The 2004 permit allows the owner of the Fromagerie to retrofit the building to allow one to nine tenants to occupy the structure to engage in retail activities, according to the city. The permit also allows the operation of a delicatessen/restaurant and an outdoor dining area and barbecue for a maximum of 103 seats.

The lawsuit alleged that the City of Sonoma and the Sonoma City Council were “attempting to ‘shoehorn’ multi-tenant food businesses into a 15-year-old permit for use identified as retail.”

The lawsuit also argued that a CEQA review was necessary because “no environmental review had ever been carried out for the expansion of the cheese factory under the 2004 permit”.

In dismissing the lawsuit, the court ruled that the statute of limitations prohibits any challenge to the 2004 use permit, leaving in limbo the project or the activities of the cheese factory property that are in dispute since no claim for project is currently before the city.

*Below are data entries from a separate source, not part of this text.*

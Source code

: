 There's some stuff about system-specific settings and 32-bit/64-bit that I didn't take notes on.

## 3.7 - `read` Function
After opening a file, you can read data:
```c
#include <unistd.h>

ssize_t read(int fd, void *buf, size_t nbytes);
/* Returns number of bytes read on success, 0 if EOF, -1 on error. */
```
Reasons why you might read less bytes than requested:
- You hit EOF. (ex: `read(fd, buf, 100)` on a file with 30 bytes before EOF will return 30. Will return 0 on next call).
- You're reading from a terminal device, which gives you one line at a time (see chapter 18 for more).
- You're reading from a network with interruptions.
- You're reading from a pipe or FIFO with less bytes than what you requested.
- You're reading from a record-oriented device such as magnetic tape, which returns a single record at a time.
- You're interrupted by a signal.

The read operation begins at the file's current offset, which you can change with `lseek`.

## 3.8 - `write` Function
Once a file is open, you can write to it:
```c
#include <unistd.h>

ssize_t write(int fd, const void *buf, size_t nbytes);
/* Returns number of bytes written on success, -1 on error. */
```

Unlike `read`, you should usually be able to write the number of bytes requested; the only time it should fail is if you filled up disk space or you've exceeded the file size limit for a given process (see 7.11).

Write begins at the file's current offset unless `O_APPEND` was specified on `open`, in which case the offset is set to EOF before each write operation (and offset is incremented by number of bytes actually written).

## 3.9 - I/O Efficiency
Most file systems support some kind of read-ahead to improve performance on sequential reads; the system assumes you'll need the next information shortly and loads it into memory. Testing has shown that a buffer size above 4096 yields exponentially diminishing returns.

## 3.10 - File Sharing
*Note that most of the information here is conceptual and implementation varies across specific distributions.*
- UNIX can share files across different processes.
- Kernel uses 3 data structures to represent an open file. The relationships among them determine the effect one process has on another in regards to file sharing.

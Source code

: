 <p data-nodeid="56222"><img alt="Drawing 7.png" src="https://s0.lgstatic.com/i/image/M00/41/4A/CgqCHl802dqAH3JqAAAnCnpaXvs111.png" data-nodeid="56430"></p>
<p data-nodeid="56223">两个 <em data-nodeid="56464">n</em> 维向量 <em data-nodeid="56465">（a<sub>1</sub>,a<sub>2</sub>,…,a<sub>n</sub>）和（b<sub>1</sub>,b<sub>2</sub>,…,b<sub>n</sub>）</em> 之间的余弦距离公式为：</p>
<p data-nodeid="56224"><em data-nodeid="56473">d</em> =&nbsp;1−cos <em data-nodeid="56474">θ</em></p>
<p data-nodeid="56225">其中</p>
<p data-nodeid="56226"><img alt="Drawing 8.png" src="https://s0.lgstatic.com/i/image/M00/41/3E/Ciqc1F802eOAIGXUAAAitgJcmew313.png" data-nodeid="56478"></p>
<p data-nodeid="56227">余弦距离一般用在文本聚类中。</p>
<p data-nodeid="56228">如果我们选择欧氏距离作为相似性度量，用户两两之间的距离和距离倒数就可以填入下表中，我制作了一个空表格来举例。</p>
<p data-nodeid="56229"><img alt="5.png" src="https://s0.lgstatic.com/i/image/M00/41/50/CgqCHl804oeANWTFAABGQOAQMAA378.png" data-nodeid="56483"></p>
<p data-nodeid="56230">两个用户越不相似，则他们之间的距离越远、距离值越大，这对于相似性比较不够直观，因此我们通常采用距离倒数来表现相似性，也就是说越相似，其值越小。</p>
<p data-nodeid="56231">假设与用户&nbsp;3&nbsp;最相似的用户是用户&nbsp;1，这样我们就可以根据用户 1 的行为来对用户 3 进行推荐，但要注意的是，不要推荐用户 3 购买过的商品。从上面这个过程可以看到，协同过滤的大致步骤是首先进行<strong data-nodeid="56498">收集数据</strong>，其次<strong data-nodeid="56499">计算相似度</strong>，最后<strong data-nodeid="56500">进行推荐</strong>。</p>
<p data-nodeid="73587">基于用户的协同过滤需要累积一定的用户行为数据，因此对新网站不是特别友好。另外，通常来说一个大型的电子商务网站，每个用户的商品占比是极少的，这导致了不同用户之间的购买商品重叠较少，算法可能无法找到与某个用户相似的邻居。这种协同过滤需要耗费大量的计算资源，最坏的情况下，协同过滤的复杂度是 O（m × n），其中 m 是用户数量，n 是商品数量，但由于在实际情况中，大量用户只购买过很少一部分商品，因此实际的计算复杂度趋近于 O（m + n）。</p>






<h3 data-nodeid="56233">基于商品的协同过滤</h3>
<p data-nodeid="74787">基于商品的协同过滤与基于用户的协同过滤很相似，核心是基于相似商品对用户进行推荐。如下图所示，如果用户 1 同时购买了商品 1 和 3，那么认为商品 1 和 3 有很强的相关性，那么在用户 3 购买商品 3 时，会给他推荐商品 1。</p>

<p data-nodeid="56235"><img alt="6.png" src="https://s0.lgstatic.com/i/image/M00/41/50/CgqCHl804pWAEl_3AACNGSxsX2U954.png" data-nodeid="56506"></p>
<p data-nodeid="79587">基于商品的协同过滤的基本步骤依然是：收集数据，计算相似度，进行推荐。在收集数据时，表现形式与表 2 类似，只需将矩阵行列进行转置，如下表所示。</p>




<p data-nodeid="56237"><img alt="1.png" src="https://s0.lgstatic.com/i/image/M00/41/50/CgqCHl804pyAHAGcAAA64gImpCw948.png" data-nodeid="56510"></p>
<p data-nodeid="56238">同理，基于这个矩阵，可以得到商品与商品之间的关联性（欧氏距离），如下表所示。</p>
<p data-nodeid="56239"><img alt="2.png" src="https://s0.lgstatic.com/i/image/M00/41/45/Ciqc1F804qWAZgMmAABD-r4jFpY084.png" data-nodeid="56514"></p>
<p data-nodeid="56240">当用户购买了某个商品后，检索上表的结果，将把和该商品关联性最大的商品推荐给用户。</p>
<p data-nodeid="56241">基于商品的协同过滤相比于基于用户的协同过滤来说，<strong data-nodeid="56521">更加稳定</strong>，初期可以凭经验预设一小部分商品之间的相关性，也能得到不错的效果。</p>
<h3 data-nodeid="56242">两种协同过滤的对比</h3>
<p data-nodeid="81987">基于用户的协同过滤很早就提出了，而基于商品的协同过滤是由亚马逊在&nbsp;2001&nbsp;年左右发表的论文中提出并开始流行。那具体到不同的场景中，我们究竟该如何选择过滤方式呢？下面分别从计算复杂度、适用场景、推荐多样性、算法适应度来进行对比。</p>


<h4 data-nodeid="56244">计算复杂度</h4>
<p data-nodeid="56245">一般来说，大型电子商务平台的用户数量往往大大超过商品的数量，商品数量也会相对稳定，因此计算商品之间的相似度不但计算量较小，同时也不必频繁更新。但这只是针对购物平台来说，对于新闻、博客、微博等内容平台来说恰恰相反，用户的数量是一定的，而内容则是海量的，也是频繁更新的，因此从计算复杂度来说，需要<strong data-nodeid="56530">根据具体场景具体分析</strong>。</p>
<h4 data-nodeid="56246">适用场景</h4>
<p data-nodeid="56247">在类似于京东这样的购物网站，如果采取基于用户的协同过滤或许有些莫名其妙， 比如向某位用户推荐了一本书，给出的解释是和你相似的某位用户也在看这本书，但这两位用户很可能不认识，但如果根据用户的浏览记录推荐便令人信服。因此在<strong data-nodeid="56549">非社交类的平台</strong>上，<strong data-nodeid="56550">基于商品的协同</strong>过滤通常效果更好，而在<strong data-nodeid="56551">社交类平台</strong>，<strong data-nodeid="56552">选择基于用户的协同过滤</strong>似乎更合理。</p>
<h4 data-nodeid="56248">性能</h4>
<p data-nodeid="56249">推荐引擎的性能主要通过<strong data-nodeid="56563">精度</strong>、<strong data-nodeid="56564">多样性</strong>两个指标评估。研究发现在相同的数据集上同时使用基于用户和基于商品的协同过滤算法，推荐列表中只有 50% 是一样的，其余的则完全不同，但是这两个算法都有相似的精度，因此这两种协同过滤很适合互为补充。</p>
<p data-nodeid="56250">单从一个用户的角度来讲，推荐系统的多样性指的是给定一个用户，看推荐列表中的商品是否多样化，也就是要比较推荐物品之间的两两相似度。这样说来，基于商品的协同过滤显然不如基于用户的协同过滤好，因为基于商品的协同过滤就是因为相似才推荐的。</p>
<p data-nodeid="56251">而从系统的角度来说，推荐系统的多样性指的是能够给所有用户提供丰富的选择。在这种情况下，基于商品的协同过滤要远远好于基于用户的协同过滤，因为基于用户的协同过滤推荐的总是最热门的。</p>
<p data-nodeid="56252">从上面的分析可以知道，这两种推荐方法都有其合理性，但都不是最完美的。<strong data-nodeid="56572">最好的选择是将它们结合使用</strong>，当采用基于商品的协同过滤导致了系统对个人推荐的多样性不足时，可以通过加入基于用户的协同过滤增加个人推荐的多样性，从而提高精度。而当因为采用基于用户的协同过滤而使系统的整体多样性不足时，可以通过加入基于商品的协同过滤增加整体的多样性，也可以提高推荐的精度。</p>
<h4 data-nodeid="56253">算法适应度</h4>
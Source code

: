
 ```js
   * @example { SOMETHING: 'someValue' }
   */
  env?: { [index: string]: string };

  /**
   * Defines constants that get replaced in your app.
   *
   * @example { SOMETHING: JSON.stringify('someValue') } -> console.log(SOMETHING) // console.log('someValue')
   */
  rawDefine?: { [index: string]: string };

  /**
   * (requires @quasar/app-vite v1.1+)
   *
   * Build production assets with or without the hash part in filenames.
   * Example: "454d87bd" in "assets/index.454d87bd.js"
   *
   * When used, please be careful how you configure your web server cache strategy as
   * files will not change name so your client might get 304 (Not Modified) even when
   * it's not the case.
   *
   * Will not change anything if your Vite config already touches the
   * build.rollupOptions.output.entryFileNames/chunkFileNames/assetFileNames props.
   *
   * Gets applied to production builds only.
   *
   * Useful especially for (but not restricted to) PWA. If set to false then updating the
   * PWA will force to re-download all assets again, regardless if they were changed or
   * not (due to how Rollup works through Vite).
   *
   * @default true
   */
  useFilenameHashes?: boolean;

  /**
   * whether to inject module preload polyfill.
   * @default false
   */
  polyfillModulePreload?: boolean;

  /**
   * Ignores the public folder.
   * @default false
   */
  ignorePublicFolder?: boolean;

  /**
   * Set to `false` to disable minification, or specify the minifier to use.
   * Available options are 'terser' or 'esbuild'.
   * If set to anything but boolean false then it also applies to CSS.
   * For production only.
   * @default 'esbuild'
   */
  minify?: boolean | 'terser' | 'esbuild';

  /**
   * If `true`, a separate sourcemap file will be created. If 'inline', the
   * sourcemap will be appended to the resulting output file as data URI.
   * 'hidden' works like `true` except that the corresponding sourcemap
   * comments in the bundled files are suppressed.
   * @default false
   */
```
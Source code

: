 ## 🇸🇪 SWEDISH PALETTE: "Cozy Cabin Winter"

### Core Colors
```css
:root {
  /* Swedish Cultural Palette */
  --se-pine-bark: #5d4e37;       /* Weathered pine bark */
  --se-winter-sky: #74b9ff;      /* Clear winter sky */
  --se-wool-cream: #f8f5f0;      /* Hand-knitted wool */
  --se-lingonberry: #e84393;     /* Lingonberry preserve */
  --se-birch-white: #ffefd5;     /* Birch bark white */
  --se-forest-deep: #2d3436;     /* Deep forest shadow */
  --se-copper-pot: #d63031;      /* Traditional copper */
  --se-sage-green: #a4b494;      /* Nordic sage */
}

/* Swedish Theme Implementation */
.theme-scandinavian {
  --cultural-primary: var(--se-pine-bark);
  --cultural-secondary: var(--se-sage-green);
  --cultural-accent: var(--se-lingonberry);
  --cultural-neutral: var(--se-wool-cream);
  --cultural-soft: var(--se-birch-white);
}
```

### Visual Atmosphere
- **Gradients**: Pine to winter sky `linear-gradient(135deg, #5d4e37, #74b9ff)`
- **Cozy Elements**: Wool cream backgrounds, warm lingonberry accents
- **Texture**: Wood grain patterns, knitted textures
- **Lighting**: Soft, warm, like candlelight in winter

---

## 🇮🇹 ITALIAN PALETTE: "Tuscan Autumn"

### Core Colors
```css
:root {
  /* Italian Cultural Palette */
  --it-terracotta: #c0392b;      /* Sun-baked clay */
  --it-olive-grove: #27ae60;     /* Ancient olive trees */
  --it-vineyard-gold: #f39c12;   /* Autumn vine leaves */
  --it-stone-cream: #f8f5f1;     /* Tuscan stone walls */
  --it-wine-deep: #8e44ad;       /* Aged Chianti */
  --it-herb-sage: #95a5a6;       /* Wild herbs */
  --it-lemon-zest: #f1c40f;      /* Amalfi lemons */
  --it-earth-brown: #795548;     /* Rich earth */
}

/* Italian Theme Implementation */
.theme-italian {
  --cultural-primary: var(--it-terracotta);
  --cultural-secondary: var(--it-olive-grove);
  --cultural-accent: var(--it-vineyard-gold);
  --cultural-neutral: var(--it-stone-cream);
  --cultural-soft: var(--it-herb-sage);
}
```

“(The plaintiffs) do not specify which … activities are the subject of this dispute or constitute the ‘project’ at issue, or whether there are other activities,” the court wrote in its motion for judgment.

Sonoma City Council member Madolyn Agrimonti applauded the result.

“I am very pleased that the court has accepted and upheld the city council’s decision,” said Agrimonti, the only current member who was on the council at the time of the 2019 permit decision.

Agrimonti also noted the “excellent legal work” of the city’s attorneys who, thanks to the court’s dismissal of the lawsuit, saved the city “from having to pay hundreds of thousands of dollars to the other party. in attorney’s fees.

In a statement on behalf of Protect Our Plaza, resident David Eichar said there were “fundamental flaws” in the legal basis for the court’s decision.

“We are also disappointed that the Mattsons were rewarded for these mistakes,” Eichar said.

Eichar said POP is currently evaluating its options which could include an appeal of the court’s decision.

Requests for comment from Sonoma’s Best Hospitality Group were not returned at press time.